During the late 1970’s and 1980’s spring and fall I rented a delightful tiny mews house in London from my friend the late Jan Sterling whom many of you will remember from her Hollywood films. This was a very happy and very active time in my life. I moved in a fascinating very wide circle of theatre people, artists, titled aristocrats, the jet set, as well as my fascinating neighbors in the very short street where my mews was located. Our street was Kinnerton Street located in the Belgravia section of London. On Kinnerton Street we had an iron monger, a top ranked Indian restaurant, four pubs, a fish monger, some important theatrical people and even Lord Louis Mountbatten had a house at the end of the street.

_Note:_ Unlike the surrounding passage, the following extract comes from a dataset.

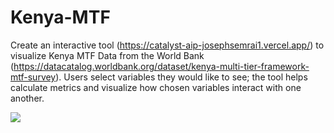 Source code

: # Kenya-MTF

Create an interactive tool (https://catalyst-aip-josephsemrai1.vercel.app/) to visualize Kenya MTF Data from the World Bank (https://datacatalog.worldbank.org/dataset/kenya-multi-tier-framework-mtf-survey). Users select variables they would like to see; the tool helps calculate metrics and visualize how chosen variables interact with one another.

![](https://media.giphy.com/media/VV6V7JMP9mz74FU4Me/giphy.gif)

And if there weren’t enough interesting people in our own street we could go around the corner to the Berkeley Hotel and find a whole new group of interesting visitors to London there. One particular day I lunched with my dear friend the late Fleur Cowles at the Berkeley. After a very long gossipy lunch we were out front waiting for Fleur’s driver (I had only to cross the street and turn the corner and I was home) when a pink Rolls Royce drove up. Now I’ve seen pink Rolls in Hong Kong, every color there, but in London a pink Rolls? It stopped right in front of us. The driver in pink livery got out, opened the back door and buried beneath a pink fox throw over her lap sat a lady entirely dressed in pink hat to shoes.
“Barbara Cartland?” I asked Fleur. I mean, who else could it have been. “Yes,” she said smiling. “And you are about to meet her.” And indeed I did. I was so fascinated by the pink scene before me I could barely acknowledge Fleur’s introduction. That was the day I met the legendary lady in pink, the late very famous Barbara Cartland who published 723 books in her lifetime and supposedly left 160 unpublished manuscripts when she died.